Planetary nebulae like the Crystal Ball Nebula (NGC 1514) are sort of like stellar obituaries. Though crystal balls supposedly reveal the future, the Crystal Ball Nebula tells us more about the past. It shows us how a binary pair of stars met their end. And since NGC 1514 is 1500 light years away, we're seeing what it looked like 1500 years ago.
Planetary nebula have nothing to do with planets. They just looked like planets in early telescopes, and astronomer William Herschel, who discovered the Crystal Ball Nebula, is the one who coined the term.
Planetary nebula are purely stellar. They occur when a low-mass or intermediate-mass star expels its outer envelopes of gas as it nears the end of its life of fusion. The expelled gas creates a more or less spherical shell. But over time the sphere is altered by turbulence and uneven emissions of gas. This is what's happened with the Crystal Ball Nebula. Its lumpy and multi-lobed, with wisps and voids of gas and dust.
This zoom-in of NGC 1514 shows some of the gaseous structure inside the nebula. The bright star in the image is a foreground star and is not part of the nebula. Instead, an obscured binary star sits in the center. Image Credit: International Gemini Observatory/NOIRLab/NSF/AURA Image Processing: J. Miller & M. Rodriguez (International Gemini Observatory/NSF NOIRLab), T.A. Rector (University of Alaska Anchorage/NSF NOIRLab), D. de Martin & M. Zamani (NSF NOIRLab)
The Gemini North has captured a gorgeous portrait of the Crystal Ball Nebula, but so have other telescopes, including the JWST. Since the JWST is an infrared telescope, it revealed aspects of the nebula that are invisible to Gemini North.
The JWST shows that a pair of rings surrounds the nebula. These are probably from an early episode of mass loss from the central binary. The rings were subsequently shaped by asymmetrical fast winds from the binary pair. Research from 2025 concluded that the rings are likely dust, not gas.

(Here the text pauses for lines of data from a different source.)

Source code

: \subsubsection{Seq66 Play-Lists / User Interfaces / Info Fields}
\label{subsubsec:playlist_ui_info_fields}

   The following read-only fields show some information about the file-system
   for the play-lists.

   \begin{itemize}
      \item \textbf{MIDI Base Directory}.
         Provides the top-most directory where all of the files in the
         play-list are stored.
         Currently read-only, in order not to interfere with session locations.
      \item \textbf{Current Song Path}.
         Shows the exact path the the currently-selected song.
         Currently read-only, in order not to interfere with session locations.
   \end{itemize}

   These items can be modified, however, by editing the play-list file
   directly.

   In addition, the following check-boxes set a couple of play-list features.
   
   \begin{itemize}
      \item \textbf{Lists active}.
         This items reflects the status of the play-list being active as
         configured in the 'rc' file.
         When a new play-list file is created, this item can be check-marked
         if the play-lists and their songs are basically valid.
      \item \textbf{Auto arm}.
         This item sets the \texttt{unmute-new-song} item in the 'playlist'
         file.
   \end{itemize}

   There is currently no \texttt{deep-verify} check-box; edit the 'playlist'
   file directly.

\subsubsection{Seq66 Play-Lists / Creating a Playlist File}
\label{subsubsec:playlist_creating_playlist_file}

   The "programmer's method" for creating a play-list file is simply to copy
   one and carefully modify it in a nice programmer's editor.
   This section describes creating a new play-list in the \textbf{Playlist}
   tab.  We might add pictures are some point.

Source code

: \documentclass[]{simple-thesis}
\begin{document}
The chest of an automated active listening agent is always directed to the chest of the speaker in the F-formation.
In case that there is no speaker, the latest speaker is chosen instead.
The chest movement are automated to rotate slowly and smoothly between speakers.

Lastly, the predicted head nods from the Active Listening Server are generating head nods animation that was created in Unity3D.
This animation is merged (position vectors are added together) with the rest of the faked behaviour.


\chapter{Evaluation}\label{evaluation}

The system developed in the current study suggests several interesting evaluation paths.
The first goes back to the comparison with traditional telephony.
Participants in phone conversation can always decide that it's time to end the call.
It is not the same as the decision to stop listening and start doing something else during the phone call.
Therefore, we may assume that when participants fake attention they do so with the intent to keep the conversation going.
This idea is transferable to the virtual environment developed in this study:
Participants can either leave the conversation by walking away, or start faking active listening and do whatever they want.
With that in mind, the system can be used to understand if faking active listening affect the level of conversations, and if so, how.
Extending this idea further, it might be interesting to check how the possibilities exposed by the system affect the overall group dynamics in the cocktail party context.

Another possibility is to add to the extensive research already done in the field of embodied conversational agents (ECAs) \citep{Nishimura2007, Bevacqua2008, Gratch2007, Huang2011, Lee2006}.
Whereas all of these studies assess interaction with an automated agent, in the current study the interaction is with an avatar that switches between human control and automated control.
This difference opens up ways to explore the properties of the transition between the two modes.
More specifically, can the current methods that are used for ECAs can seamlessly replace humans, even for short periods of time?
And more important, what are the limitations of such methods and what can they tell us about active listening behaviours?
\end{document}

*The JWST's infrared image of NGC 1514 shows a pair of rings that aren't seen in optical images. Image Credit: By Image: NASA, ESA, CSA, STScI, Michael Ressler (NASA-JPL), Dave Jones (IAC) - Planetary Nebula NGC 1514 (MIRI Image), Public Domain, https://commons.wikimedia.org/w/index.php?curid=163580365*
One of the stars in the central binary pair is a bit of an oddball. It's called a hot, sub-luminous O-type star. They're O-type stars, which are the hottest type of star. But they're also sub-luminous, meaning that for such a hot star, they're dim. This is because they're so tiny, and take up about as much space as Earth's orbit around the Sun. Compare this to regular O-type stars, which are massive, supergiant stars.
Sub-luminous O-type stars are basically exposed stellar cores made of helium. They've typically lost much of their mass to a more massive binary partner, which has happened here. The sub-luminous O-type star in NGC 1514 has lost much of its mass, is finishing helium fusion, and is on its way to cooling down and becoming a white dwarf.
While the sub-luminous star generated most of the nebula in its past, its partner star is doing most of the work in NGC 1514. It's a giant star of type A0III that's exhausted much of its core hydrogen and has left the main sequence. Its energy is lighting the nebula up.
NGC 1514's asymmetry is due to the binary pair. They orbit each other every nine years, which is the longest known orbit for any binary pair in a planetary nebula. As they orbit each other, their powerful winds are shaping the gorgeous nebula and creating the shells, wisps, and clumps revealed in Gemini North's portrait.
Planetary nebula don't last long, typically between about 10,000 and 25,000 years. That's not very long in astronomy. Eventually the gas will dissipate and become one with the interstellar medium, like a child blowing dandelion fluff into the wind.